Prayer and worship

The quality of the daily whole-school

worship is excellent and has a

significant impact on pupils’ spiritual

and moral development.

SIAMS inspection report 2017

Worship in our school

Prayer and collective worship are central to the life of our school community; but no one is put under any pressure to engage with any activity with which they are uncomfortable, and our intention is never to indoctrinate the children. Collective worship is invitational, inclusive, and reflective in nature and never coercive. As worship is important and foundational, everyone in our school community is encouraged to behave appropriately, listening, reflecting, learning, and participating as actively as they feel comfortable.

Collective worship reflects our school vision and core values, and shapes our approach to other people and to everything we do in school.

Our school is a community which is shaped by the Christian ethos expressed in our Trust Deed and we therefore celebrate religious, cultural, and ethnic diversity, and we encourage dialogue and understanding.

We believe that collective worship contributes to the spiritual, moral, social, and cultural development of our pupils and of all who are members of our school community, and that worship is intrinsically educational in the fullest sense of the word.

Leading and planning worship

Worship has a variety of leaders from both within school and from the local Church community, including Anglican and other Christian traditions.

Collective Worship Council: Children are given opportunities to lead worship throughout the year, and four children from Class 3 help plan our collective worship. The Council supports adult staff members and visitors by choosing hymns, writing and reading prayers, and helping to choose themes.

Our acts of worship are carefully planned to ensure a balance between content and experience. Leaders, including pupils and local clergy, plan the content and activities included in worship according to what is most appropriate to the season/theme, and the ages, aptitudes and the backgrounds of the pupils.
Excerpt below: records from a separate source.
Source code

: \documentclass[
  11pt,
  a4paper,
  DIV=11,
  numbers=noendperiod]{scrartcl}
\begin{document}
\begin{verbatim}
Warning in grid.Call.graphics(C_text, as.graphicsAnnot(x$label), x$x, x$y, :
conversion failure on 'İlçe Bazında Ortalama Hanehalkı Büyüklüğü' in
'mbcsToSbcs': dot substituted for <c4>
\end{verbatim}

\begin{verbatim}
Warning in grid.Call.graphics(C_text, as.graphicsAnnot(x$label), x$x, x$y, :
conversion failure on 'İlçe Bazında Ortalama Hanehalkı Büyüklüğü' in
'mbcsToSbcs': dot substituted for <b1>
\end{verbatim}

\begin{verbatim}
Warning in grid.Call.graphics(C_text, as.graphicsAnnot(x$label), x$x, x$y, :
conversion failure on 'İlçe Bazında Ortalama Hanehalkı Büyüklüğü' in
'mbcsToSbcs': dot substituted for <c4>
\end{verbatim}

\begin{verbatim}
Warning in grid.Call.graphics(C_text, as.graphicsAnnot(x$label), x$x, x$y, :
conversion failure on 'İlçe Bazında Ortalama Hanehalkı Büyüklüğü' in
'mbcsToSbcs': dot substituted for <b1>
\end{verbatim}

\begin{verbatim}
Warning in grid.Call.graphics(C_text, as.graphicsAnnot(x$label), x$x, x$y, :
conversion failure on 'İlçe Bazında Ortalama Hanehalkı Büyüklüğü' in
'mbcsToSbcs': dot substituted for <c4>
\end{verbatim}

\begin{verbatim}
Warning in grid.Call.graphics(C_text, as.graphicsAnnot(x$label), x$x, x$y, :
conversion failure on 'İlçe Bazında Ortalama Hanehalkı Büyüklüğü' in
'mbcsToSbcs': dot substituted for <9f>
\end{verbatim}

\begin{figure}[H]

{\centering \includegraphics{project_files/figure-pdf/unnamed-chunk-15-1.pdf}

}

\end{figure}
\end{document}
Our prayer is always introduced with a form of words which invites, but does not require, participation. Our prayer is generally expressed in terms of a Trinitarian understanding of God and within the traditions of the Church of England, including, when appropriate, forms of prayer which would be used regularly in the parish church.

Staff and pupils who prefer not to participate in prayer are encouraged to use these times to reflect on the themes and values explored within our collective worship.

Right of withdrawal

Collective worship in line with the school’s Trust Deed must be provided by law for every child, every day. However, the law also allows parents the right to withdraw their children from all or any act of collective worship without having to explain or give any reason.

Our policy sets out clearly our aspiration that collective worship will be a valuable and valued experience for all members of our school community whatever their backgrounds and beliefs. However, we fully recognise the right of withdrawal and we will always make appropriate arrangements for any pupil who is not attending collective worship.

Parents who are concerned about collective worship or who wish to exercise the right to withdraw their child from it, should contact the Headteacher, who will always be willing to meet with parents and discuss their concerns and wishes.

Pupils have very positive attitudes to worship and see prayer to be important in their own lives. They appreciate opportunities to visit the sacred garden or to pray about things that are important to them throughout the day.